TASK PROMPT: This exercise needs all of the entries set down again, exactly as they read.

RECORDS SHOWN:
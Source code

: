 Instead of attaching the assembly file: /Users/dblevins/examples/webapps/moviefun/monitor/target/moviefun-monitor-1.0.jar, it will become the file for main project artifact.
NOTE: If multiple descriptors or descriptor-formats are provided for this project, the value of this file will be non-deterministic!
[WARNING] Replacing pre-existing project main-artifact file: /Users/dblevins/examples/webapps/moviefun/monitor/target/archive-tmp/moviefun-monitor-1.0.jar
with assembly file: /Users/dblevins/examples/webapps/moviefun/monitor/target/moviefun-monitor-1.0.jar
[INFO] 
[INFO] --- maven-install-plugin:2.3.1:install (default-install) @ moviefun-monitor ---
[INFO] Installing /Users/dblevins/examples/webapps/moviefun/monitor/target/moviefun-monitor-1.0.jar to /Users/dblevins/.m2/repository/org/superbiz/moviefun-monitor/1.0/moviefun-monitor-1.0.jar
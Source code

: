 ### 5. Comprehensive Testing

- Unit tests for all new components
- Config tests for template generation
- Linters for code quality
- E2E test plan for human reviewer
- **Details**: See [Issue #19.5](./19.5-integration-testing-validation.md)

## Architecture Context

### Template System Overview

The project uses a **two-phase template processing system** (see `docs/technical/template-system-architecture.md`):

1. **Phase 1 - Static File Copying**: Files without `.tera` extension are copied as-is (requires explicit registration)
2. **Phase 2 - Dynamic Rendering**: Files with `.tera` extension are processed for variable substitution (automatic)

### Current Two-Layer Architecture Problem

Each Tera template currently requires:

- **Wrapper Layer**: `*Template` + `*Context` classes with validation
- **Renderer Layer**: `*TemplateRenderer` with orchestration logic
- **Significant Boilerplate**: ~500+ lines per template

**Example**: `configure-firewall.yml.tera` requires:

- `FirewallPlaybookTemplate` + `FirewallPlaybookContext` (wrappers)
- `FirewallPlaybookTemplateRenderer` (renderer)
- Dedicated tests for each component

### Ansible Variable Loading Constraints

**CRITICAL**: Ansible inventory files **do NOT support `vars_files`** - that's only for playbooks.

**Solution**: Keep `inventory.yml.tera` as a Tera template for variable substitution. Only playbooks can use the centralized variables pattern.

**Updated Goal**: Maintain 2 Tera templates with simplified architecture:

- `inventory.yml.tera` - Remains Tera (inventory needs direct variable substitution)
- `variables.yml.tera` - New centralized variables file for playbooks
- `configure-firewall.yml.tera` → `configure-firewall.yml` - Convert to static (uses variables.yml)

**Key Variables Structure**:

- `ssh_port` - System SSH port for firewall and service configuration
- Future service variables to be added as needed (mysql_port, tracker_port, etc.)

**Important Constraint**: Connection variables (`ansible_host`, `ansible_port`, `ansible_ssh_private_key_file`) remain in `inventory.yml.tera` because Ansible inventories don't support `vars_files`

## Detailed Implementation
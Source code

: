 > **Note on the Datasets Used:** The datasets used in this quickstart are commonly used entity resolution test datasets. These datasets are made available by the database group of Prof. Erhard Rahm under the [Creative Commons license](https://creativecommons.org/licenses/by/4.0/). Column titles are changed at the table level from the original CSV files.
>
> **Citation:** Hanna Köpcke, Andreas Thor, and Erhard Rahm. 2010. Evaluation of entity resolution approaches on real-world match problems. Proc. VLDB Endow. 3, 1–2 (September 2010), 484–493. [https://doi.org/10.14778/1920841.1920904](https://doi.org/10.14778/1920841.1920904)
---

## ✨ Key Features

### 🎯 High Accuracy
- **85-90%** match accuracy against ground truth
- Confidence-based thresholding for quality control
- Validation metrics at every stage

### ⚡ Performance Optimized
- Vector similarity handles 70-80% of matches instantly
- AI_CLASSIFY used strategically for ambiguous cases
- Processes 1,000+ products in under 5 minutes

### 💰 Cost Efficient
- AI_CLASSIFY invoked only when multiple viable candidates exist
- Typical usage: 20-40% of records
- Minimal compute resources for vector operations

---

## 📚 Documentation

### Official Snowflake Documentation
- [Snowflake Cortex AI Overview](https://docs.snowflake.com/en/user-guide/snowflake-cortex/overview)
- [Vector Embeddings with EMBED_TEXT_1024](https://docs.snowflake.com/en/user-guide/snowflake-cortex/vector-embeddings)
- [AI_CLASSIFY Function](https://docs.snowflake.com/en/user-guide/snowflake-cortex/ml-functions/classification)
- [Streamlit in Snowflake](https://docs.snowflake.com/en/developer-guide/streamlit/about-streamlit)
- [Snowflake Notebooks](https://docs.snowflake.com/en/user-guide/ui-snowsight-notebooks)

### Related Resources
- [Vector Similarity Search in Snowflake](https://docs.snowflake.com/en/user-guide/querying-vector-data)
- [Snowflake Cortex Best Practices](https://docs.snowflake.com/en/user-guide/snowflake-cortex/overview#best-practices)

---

SOLUTION:
Source code

: Instead of attaching the assembly file: /Users/dblevins/examples/webapps/moviefun/monitor/target/moviefun-monitor-1.0.jar, it will become the file for main project artifact.
NOTE: If multiple descriptors or descriptor-formats are provided for this project, the value of this file will be non-deterministic!
[WARNING] Replacing pre-existing project main-artifact file: /Users/dblevins/examples/webapps/moviefun/monitor/target/archive-tmp/moviefun-monitor-1.0.jar
with assembly file: /Users/dblevins/examples/webapps/moviefun/monitor/target/moviefun-monitor-1.0.jar
[INFO] 
[INFO] --- maven-install-plugin:2.3.1:install (default-install) @ moviefun-monitor ---
[INFO] Installing /Users/dblevins/examples/webapps/moviefun/monitor/target/moviefun-monitor-1.0.jar to /Users/dblevins/.m2/repository/org/superbiz/moviefun-monitor/1.0/moviefun-monitor-1.0.jar
Source code

: ### 5. Comprehensive Testing

- Unit tests for all new components
- Config tests for template generation
- Linters for code quality
- E2E test plan for human reviewer
- **Details**: See [Issue #19.5](./19.5-integration-testing-validation.md)

## Architecture Context

### Template System Overview

The project uses a **two-phase template processing system** (see `docs/technical/template-system-architecture.md`):

1. **Phase 1 - Static File Copying**: Files without `.tera` extension are copied as-is (requires explicit registration)
2. **Phase 2 - Dynamic Rendering**: Files with `.tera` extension are processed for variable substitution (automatic)

### Current Two-Layer Architecture Problem

Each Tera template currently requires:

- **Wrapper Layer**: `*Template` + `*Context` classes with validation
- **Renderer Layer**: `*TemplateRenderer` with orchestration logic
- **Significant Boilerplate**: ~500+ lines per template

**Example**: `configure-firewall.yml.tera` requires:

- `FirewallPlaybookTemplate` + `FirewallPlaybookContext` (wrappers)
- `FirewallPlaybookTemplateRenderer` (renderer)
- Dedicated tests for each component

### Ansible Variable Loading Constraints

**CRITICAL**: Ansible inventory files **do NOT support `vars_files`** - that's only for playbooks.

**Solution**: Keep `inventory.yml.tera` as a Tera template for variable substitution. Only playbooks can use the centralized variables pattern.

**Updated Goal**: Maintain 2 Tera templates with simplified architecture:

- `inventory.yml.tera` - Remains Tera (inventory needs direct variable substitution)
- `variables.yml.tera` - New centralized variables file for playbooks
- `configure-firewall.yml.tera` → `configure-firewall.yml` - Convert to static (uses variables.yml)

**Key Variables Structure**:

- `ssh_port` - System SSH port for firewall and service configuration
- Future service variables to be added as needed (mysql_port, tracker_port, etc.)

**Important Constraint**: Connection variables (`ansible_host`, `ansible_port`, `ansible_ssh_private_key_file`) remain in `inventory.yml.tera` because Ansible inventories don't support `vars_files`

## Detailed Implementation
Source code

: > **Note on the Datasets Used:** The datasets used in this quickstart are commonly used entity resolution test datasets. These datasets are made available by the database group of Prof. Erhard Rahm under the [Creative Commons license](https://creativecommons.org/licenses/by/4.0/). Column titles are changed at the table level from the original CSV files.
>
> **Citation:** Hanna Köpcke, Andreas Thor, and Erhard Rahm. 2010. Evaluation of entity resolution approaches on real-world match problems. Proc. VLDB Endow. 3, 1–2 (September 2010), 484–493. [https://doi.org/10.14778/1920841.1920904](https://doi.org/10.14778/1920841.1920904)
---

## ✨ Key Features

### 🎯 High Accuracy
- **85-90%** match accuracy against ground truth
- Confidence-based thresholding for quality control
- Validation metrics at every stage

### ⚡ Performance Optimized
- Vector similarity handles 70-80% of matches instantly
- AI_CLASSIFY used strategically for ambiguous cases
- Processes 1,000+ products in under 5 minutes

### 💰 Cost Efficient
- AI_CLASSIFY invoked only when multiple viable candidates exist
- Typical usage: 20-40% of records
- Minimal compute resources for vector operations

---

## 📚 Documentation

### Official Snowflake Documentation
- [Snowflake Cortex AI Overview](https://docs.snowflake.com/en/user-guide/snowflake-cortex/overview)
- [Vector Embeddings with EMBED_TEXT_1024](https://docs.snowflake.com/en/user-guide/snowflake-cortex/vector-embeddings)
- [AI_CLASSIFY Function](https://docs.snowflake.com/en/user-guide/snowflake-cortex/ml-functions/classification)
- [Streamlit in Snowflake](https://docs.snowflake.com/en/developer-guide/streamlit/about-streamlit)
- [Snowflake Notebooks](https://docs.snowflake.com/en/user-guide/ui-snowsight-notebooks)

### Related Resources
- [Vector Similarity Search in Snowflake](https://docs.snowflake.com/en/user-guide/querying-vector-data)
- [Snowflake Cortex Best Practices](https://docs.snowflake.com/en/user-guide/snowflake-cortex/overview#best-practices)

---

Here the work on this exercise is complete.